TheSoloist.Sounds. Cultural Placement
Studio-produced content and strategic placement for a design-led audio object.
Client
TheSoloist.
Year
2025
Context
TheSoloist.Sounds. needed broader visibility in Los Angeles beyond standard product presentation. As a sculptural speaker by Takahiro Miyashita, the object already carried strong design value, but its significance was still most legible to insiders. The opportunity was to expand its presence through cultural context, strategic placement, and content that could introduce it to the right audience in a more resonant way.
Challenge
The challenge was not simply awareness. It was translation. TheSoloist.Sounds. already had strong design integrity, but without the right context, it risked being read as a niche product rather than a cultural object. Standard product photography could document the form, but not build the world around it.
Strategic Move
We approached the project through cultural placement rather than conventional promotion. Instead of treating the speaker as a standalone product, we built visibility through three connected moves: studio-produced content in Los Angeles, physical placement within an aligned fashion and design environment, and digital amplification through a trusted design platform.
By producing content at Archived in LA, we gave the object a more credible visual and cultural setting.

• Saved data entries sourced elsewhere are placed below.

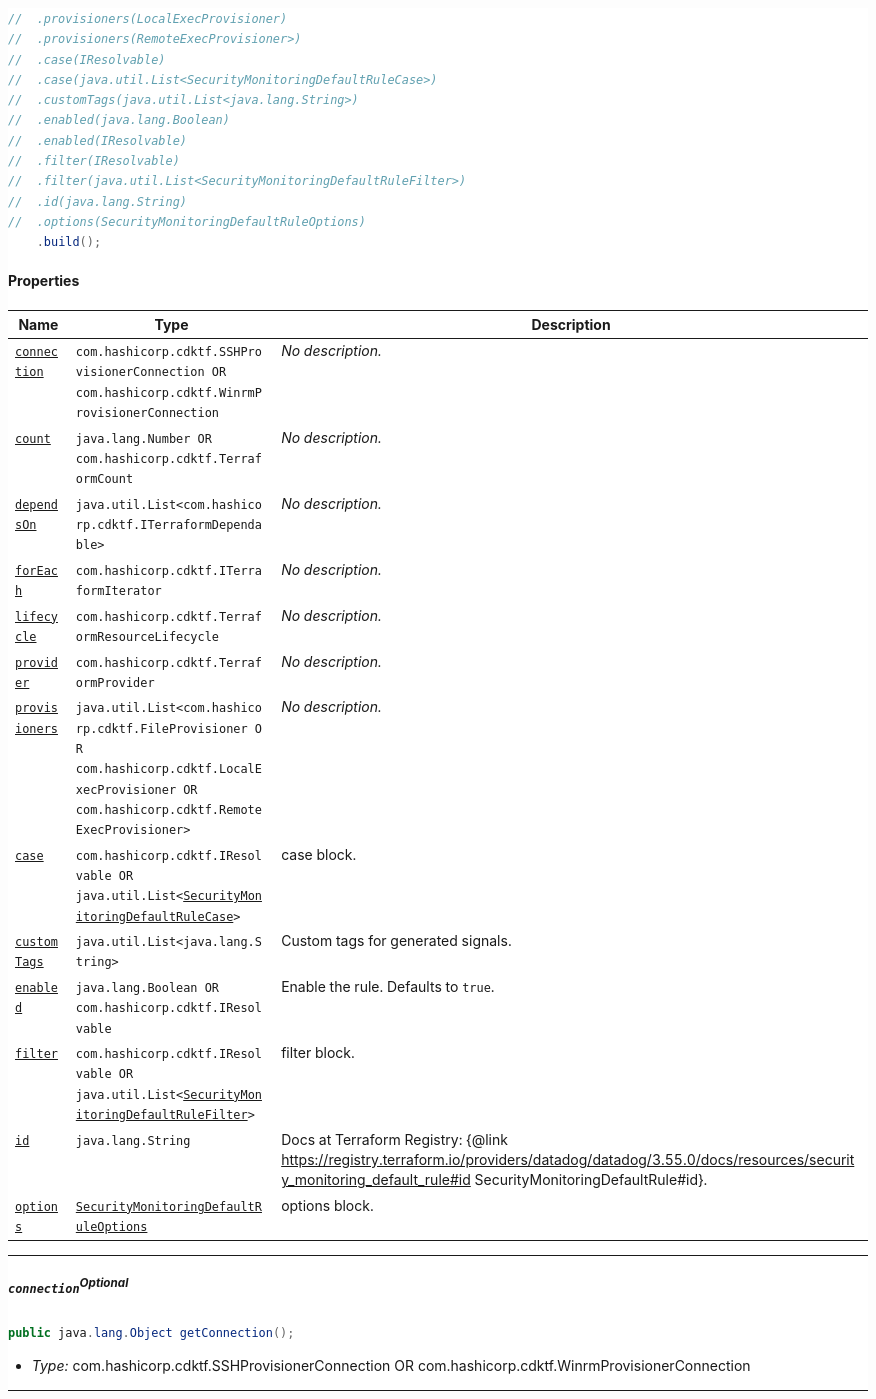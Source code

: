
```java
//  .provisioners(LocalExecProvisioner)
//  .provisioners(RemoteExecProvisioner>)
//  .case(IResolvable)
//  .case(java.util.List<SecurityMonitoringDefaultRuleCase>)
//  .customTags(java.util.List<java.lang.String>)
//  .enabled(java.lang.Boolean)
//  .enabled(IResolvable)
//  .filter(IResolvable)
//  .filter(java.util.List<SecurityMonitoringDefaultRuleFilter>)
//  .id(java.lang.String)
//  .options(SecurityMonitoringDefaultRuleOptions)
    .build();
```

#### Properties <a name="Properties" id="Properties"></a>

| **Name** | **Type** | **Description** |
| --- | --- | --- |
| <code><a href="#@cdktf/provider-datadog.securityMonitoringDefaultRule.SecurityMonitoringDefaultRuleConfig.property.connection">connection</a></code> | <code>com.hashicorp.cdktf.SSHProvisionerConnection OR com.hashicorp.cdktf.WinrmProvisionerConnection</code> | *No description.* |
| <code><a href="#@cdktf/provider-datadog.securityMonitoringDefaultRule.SecurityMonitoringDefaultRuleConfig.property.count">count</a></code> | <code>java.lang.Number OR com.hashicorp.cdktf.TerraformCount</code> | *No description.* |
| <code><a href="#@cdktf/provider-datadog.securityMonitoringDefaultRule.SecurityMonitoringDefaultRuleConfig.property.dependsOn">dependsOn</a></code> | <code>java.util.List<com.hashicorp.cdktf.ITerraformDependable></code> | *No description.* |
| <code><a href="#@cdktf/provider-datadog.securityMonitoringDefaultRule.SecurityMonitoringDefaultRuleConfig.property.forEach">forEach</a></code> | <code>com.hashicorp.cdktf.ITerraformIterator</code> | *No description.* |
| <code><a href="#@cdktf/provider-datadog.securityMonitoringDefaultRule.SecurityMonitoringDefaultRuleConfig.property.lifecycle">lifecycle</a></code> | <code>com.hashicorp.cdktf.TerraformResourceLifecycle</code> | *No description.* |
| <code><a href="#@cdktf/provider-datadog.securityMonitoringDefaultRule.SecurityMonitoringDefaultRuleConfig.property.provider">provider</a></code> | <code>com.hashicorp.cdktf.TerraformProvider</code> | *No description.* |
| <code><a href="#@cdktf/provider-datadog.securityMonitoringDefaultRule.SecurityMonitoringDefaultRuleConfig.property.provisioners">provisioners</a></code> | <code>java.util.List<com.hashicorp.cdktf.FileProvisioner OR com.hashicorp.cdktf.LocalExecProvisioner OR com.hashicorp.cdktf.RemoteExecProvisioner></code> | *No description.* |
| <code><a href="#@cdktf/provider-datadog.securityMonitoringDefaultRule.SecurityMonitoringDefaultRuleConfig.property.case">case</a></code> | <code>com.hashicorp.cdktf.IResolvable OR java.util.List<<a href="#@cdktf/provider-datadog.securityMonitoringDefaultRule.SecurityMonitoringDefaultRuleCase">SecurityMonitoringDefaultRuleCase</a>></code> | case block. |
| <code><a href="#@cdktf/provider-datadog.securityMonitoringDefaultRule.SecurityMonitoringDefaultRuleConfig.property.customTags">customTags</a></code> | <code>java.util.List<java.lang.String></code> | Custom tags for generated signals. |
| <code><a href="#@cdktf/provider-datadog.securityMonitoringDefaultRule.SecurityMonitoringDefaultRuleConfig.property.enabled">enabled</a></code> | <code>java.lang.Boolean OR com.hashicorp.cdktf.IResolvable</code> | Enable the rule. Defaults to `true`. |
| <code><a href="#@cdktf/provider-datadog.securityMonitoringDefaultRule.SecurityMonitoringDefaultRuleConfig.property.filter">filter</a></code> | <code>com.hashicorp.cdktf.IResolvable OR java.util.List<<a href="#@cdktf/provider-datadog.securityMonitoringDefaultRule.SecurityMonitoringDefaultRuleFilter">SecurityMonitoringDefaultRuleFilter</a>></code> | filter block. |
| <code><a href="#@cdktf/provider-datadog.securityMonitoringDefaultRule.SecurityMonitoringDefaultRuleConfig.property.id">id</a></code> | <code>java.lang.String</code> | Docs at Terraform Registry: {@link https://registry.terraform.io/providers/datadog/datadog/3.55.0/docs/resources/security_monitoring_default_rule#id SecurityMonitoringDefaultRule#id}. |
| <code><a href="#@cdktf/provider-datadog.securityMonitoringDefaultRule.SecurityMonitoringDefaultRuleConfig.property.options">options</a></code> | <code><a href="#@cdktf/provider-datadog.securityMonitoringDefaultRule.SecurityMonitoringDefaultRuleOptions">SecurityMonitoringDefaultRuleOptions</a></code> | options block. |

---

##### `connection`<sup>Optional</sup> <a name="connection" id="@cdktf/provider-datadog.securityMonitoringDefaultRule.SecurityMonitoringDefaultRuleConfig.property.connection"></a>

```java
public java.lang.Object getConnection();
```

- *Type:* com.hashicorp.cdktf.SSHProvisionerConnection OR com.hashicorp.cdktf.WinrmProvisionerConnection

---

By securing placement on Basic.Space, we positioned it within a broader design and luxury ecosystem. Cross-promotion through Basic.Space’s social channels then helped extend the product beyond a static listing into broader public circulation.
What We Built
Why It Mattered
The project expanded TheSoloist.Sounds. through two complementary forms of placement: an in-person fashion showroom experience in Los Angeles through Archived Studio, and a design-led online distribution channel through Basic.Space. The first gave the object physical cultural context; the second gave it scale.
Together, they helped position the speaker not simply as a product, but as a sculptural object with aesthetic and cultural relevance. Basic.Space placement and social amplification generated hundreds of thousands of impressions, extending the product’s reach while keeping it within the right frame.